Breakdowns elsewhere

Our pals at the CBC and Postmedia have done their own detailed breakdowns of the documents. Check out the CBC’s here (by Drew Anderson) and Postmedia’s here (by Madeline Smith and Meghan Potkins).

Via Postmedia, one of the more interesting pieces of intel dug up is regarding insurance (given that Stampede Park flooded in 2013):

The terms see Calgary Sports and Entertainment Corp. pay for the $550-million building’s insurance premiums, but they’re responsible only for the amount they would pay if the arena wasn’t on a flood plain. The city is on the hook for the difference.

Timelines

The contracts provided a bit of clarity in terms of a few key dates.

120 days following the effective date of the agreements (Dec. 5, 2019), the Calgary Municipal Land Corporation will make a recommendation to the project’s steering committee on a project architect. In other words, we’ll know who’s running the show by early April.

The current date for the commencement of the “pre-construction phase” is July 31, 2020 and the construction phase is slated to begin on July 31, 2021. Both dates can be moved by mutual agreement of the city and the Flames, but those are the dates to bear in mind. (“Pre-construction” is site prep and detailed design work, among other things.)

The Saddledome is slated for demolition “as soon as is reasonably practical” following turnover of the new arena to the Flames. But there’s a unique provision in the deal that makes a lot of sense (via Postmedia): “The Flames have retained the right to approve any programming at the Saddledome that could be considered to be in competition with programming offered at the new arena, according to the contract.”

(The milestone dates for the construction phase itself aren’t defined in the documents, and will be hammered out once an architect is in place.)

Building size and comparables

The lot for the arena is approximately 6.9 acres in size.

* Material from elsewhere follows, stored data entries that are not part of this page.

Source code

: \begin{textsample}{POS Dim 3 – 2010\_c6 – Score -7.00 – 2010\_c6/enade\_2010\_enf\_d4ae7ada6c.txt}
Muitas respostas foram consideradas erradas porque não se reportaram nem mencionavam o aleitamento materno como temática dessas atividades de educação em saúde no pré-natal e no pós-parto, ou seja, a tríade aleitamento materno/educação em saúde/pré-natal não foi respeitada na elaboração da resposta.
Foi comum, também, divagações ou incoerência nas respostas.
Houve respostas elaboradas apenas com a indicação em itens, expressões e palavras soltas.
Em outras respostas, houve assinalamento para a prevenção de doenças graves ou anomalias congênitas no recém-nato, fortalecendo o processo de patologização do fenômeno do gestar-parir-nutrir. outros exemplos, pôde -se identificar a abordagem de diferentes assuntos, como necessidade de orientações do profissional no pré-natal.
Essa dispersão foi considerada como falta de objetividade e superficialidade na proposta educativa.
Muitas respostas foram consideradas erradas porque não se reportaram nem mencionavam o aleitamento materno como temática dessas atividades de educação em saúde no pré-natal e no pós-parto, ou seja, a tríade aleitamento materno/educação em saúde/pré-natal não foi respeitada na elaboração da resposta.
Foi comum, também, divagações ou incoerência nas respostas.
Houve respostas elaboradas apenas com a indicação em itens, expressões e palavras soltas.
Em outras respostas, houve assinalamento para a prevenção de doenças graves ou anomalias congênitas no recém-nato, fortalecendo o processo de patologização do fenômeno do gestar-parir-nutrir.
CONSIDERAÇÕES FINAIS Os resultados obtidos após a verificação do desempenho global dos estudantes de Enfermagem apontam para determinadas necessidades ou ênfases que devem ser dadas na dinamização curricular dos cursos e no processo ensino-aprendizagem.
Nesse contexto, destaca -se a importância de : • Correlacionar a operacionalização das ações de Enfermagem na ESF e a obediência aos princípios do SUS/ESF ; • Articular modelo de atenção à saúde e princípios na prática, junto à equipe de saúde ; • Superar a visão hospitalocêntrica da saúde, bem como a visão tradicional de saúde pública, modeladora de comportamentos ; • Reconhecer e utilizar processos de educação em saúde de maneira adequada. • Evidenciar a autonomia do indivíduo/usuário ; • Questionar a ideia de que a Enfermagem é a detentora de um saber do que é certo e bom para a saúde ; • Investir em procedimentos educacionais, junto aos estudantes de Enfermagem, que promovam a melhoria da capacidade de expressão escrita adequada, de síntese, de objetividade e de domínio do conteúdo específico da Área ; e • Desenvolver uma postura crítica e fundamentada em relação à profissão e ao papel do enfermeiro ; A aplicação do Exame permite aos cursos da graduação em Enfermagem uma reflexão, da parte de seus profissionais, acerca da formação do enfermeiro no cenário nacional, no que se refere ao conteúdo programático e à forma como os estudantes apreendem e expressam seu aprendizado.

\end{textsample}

The primary arena facility is slated to be around 18,000 seats, with a maximum potential capacity of 19,000 seats.

The secondary (practice) arena will only be constructed if it won’t cause the project to go over the $550 million budget. If the Flames insist on it being built, it’ll be done (but expenses will be split 50/50 until the point where the city has paid its maximum $275 million towards the project, then it’ll be all on the Flames.)

The deal explicitly notes that comparable event centers are Little Caesars Arena (Detroit), T-Mobile Arena (Vegas), Rogers Place (Edmonton), Nationwide Arena (Columbus) and Xcel Energy Center (Minnesota). Little Caesars, Nationwide and Rogers Place were designed by HOK (or its predecessor firms), while T-Mobile and Xcel Energy Center were done by Populous (or its predecessors). Expect a building that looks shiny and seats around 18,500 for hockey.

Cost overruns

So what if the project runs over budget? Well, there are different provisions. Via CBC:

If the project goes over budget, the city and CSEC will first try to find savings before considering putting more money into its construction. If there is no agreement on a way forward, work on the project would continue “to the extent [it’s] commercially reasonable to do so.”

There is the option for one of the parties to provide up to $25 million for cost overruns, which would force the other party to contribute half that amount in return. The city portion would be subject to council approval.

A weird quirk

Here’s an interesting distinction: The Flames are allowed to default from the agreement in the event the NHL pulls their franchise – there’s a provision in the NHL’s bylaws that allow that to occur, but I cannot recall it ever happening. But the Flames themselves are not allowed to relocate the franchise themselves prior to the new arena opening.

Generally speaking…

There aren’t a ton of big, scary surprises in the documents. The land swap provisions are still wonky and hard to follow, but the financial distinctions in terms of who’s responsible for what are pretty cleanly laid out.